Clearly, though, the industry can take performance benefits of NVMe further. By expanding the protocol to cater for a multi-host environment, having NVMe run over a variety of fabrics is intriguing. This isn’t a trivial change, however, since longer cable lengths makes signal timing important while the inevitable switching modules complicate handling transactions and managing collisions.
More importantly, there's been conflict in the choice of fabrics. On the one hand there are purists who see PCIe as a fabric solution, with low overhead and no latency from intervening adapters. The other camp promotes solutions based on existing Ethernet fabrics using RDMA for the advantage of using the existing infrastructure with the addition of RDMA NICs. We also have InfiniBand and even Fibre Channel as contenders for a piece of the fabric, but PCIe and Ethernet look strongest today and products are starting to emerge.
Of course, these competing solutions are a result of the specific interests of vendors and their user communities. The result is that almost all approaches to the networked storage area will be offering NVMe solutions within a year, which clearly is going to create some confusion. To make some sense of this, let’s look at use cases.

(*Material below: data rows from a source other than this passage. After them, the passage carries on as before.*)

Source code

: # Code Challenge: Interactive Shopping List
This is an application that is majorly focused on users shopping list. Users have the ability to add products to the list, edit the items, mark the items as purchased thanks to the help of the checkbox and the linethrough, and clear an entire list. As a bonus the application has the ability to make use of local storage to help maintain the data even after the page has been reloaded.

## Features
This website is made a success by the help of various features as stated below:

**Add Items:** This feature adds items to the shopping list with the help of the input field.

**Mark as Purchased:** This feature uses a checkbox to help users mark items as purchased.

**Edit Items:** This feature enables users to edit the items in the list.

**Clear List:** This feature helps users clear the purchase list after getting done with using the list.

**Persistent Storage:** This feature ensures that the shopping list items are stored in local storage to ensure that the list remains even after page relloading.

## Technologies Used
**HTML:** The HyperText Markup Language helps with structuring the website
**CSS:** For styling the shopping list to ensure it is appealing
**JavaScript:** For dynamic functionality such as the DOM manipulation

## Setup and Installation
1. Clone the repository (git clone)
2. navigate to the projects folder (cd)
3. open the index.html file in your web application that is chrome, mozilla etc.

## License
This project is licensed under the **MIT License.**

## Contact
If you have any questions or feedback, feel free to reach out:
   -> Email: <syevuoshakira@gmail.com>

First, NVMe is almost perfectly suited for the all-flash array model. This means the likely choices are Ethernet and Fibre Channel as carriers for NVMeF. On the surface, this looks like Fibre Channel turf, since most AFAs are installed in SANs to accelerate them. One problem, though, is that RDMA over Fibre Channel is a new, untested concept, while Ethernet has had the RDMA technology for years and is well understood and characterized. Another issue is link performance. Ethernet is already at 25 Gbps for a single link and 40 Gbps for a quad. The Fibre Channel alternative is just 16 Gbps and quads are on the roadmap for next year.
Mellanox is already talking up its 50 Gbps link, so it looks like Ethernet will continue to lead the race. This probably means Ethernet will win, especially if scale-out is a consideration.

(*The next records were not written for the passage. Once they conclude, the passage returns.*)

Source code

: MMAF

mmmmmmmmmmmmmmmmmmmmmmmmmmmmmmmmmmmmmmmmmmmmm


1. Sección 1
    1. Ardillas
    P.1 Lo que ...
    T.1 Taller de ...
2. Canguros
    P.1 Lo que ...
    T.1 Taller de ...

Object storage solutions recently had a performance growth spurt orchestrated by SanDisk and Red Hat, which together extended Ceph to handle SSDs better. Ceph still is bottlenecked by back-end inter-node communications, but RDMA is already showing a major boost in performance. This, in the end, is almost all Ethernet territory and, with object storage a rapidly growing sector of the storage market, will strengthen the case for Ethernet.
When it comes to clustering systems and storage, at least one vendor, startup X-IO technologies, is bringing a NVMe over PCIe fabric cluster to the market. X-IO's performance claims are impressive, but overall PCIe currently lacks the infrastructure needed for scale.
In many ways, PCIe fabrics illustrate the problem of using anything but Ethernet. The fabric components just won’t exist for scale-out in anything else at least for a year or two, so the question you should ask is, “Why would I use anything but Ethernet to speed up my system?”
There are some further complications to the NVMeF story. Intel is bringing a flash alternative, 3D X-Point, to market in late 2016. Intel touts it as much faster than flash and plans to deliver it in both NVDIMMs and NVMe drive solutions. However, since Intel describes the NVMe interface as OmniPath-based, which is an Intel-proprietary LAN, this will add yet another player to the fabrics debate.
NVMe will inevitably weaken the SAS drive business, since it's so much better and using it adds little to the cost of a drive. It may well be that the inevitable desire of drive and system makers to use NVMe as a price differentiator just as SAS and SATA were used will delay broad and inexpensive deployment of NVMe, but NVMe is a better solution by far for the future server farm and should in the end replace SATA.
NVMe over Fabrics is inevitable in the near future and should boost the performance of server farms by a significant amount. I’m looking forward to it, and its potential for software-defined storage.